Your answer must consist of exactly the lines below, starting with the line with "Previously, I had" and going on through the line with "Thank you for your consideration.", and nothing else.
───
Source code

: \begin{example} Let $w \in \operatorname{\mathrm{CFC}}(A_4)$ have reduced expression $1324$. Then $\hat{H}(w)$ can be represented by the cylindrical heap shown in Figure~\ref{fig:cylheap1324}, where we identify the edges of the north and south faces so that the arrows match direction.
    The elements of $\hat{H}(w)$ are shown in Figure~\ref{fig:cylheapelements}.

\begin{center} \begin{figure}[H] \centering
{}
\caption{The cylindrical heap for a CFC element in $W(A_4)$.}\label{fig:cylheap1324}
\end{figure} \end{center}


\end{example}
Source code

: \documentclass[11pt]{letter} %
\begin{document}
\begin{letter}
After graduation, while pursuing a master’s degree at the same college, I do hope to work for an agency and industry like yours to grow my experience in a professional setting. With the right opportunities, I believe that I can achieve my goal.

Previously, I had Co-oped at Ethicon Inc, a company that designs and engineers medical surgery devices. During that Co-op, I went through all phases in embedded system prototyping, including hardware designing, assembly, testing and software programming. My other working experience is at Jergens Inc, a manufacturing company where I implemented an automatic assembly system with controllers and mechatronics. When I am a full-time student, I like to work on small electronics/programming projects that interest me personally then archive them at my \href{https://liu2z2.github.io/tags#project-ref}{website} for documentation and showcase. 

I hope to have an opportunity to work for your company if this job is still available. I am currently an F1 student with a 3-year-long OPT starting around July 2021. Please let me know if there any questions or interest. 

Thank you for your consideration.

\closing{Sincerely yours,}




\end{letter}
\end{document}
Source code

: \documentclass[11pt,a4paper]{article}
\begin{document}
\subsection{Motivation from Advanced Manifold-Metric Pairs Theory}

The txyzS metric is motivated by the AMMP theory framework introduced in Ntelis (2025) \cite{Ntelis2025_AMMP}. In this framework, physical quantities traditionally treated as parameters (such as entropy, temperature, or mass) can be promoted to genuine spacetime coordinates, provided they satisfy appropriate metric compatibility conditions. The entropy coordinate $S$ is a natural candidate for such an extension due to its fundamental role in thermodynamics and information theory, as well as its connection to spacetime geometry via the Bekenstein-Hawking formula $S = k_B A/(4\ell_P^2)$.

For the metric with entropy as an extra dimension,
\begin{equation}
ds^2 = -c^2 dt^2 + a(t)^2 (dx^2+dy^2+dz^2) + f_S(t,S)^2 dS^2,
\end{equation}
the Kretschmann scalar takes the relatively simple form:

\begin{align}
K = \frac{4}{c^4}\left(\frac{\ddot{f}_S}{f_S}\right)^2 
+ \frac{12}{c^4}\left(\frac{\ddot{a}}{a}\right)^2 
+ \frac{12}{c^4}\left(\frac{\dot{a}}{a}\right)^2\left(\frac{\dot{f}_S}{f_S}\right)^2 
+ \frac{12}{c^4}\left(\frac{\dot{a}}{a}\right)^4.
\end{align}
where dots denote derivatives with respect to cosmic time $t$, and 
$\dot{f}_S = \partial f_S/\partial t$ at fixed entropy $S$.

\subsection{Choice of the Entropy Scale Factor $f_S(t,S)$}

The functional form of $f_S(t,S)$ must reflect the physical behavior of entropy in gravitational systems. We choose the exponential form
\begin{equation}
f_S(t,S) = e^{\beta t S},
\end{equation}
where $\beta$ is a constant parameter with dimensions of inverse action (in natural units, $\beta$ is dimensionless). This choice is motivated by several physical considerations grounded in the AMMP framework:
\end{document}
───
**Reply:**
Previously, I had Co-oped at Ethicon Inc, a company that designs and engineers medical surgery devices. During that Co-op, I went through all phases in embedded system prototyping, including hardware designing, assembly, testing and software programming. My other working experience is at Jergens Inc, a manufacturing company where I implemented an automatic assembly system with controllers and mechatronics. When I am a full-time student, I like to work on small electronics/programming projects that interest me personally then archive them at my \href{https://liu2z2.github.io/tags#project-ref}{website} for documentation and showcase. 

I hope to have an opportunity to work for your company if this job is still available. I am currently an F1 student with a 3-year-long OPT starting around July 2021. Please let me know if there any questions or interest. 

Thank you for your consideration.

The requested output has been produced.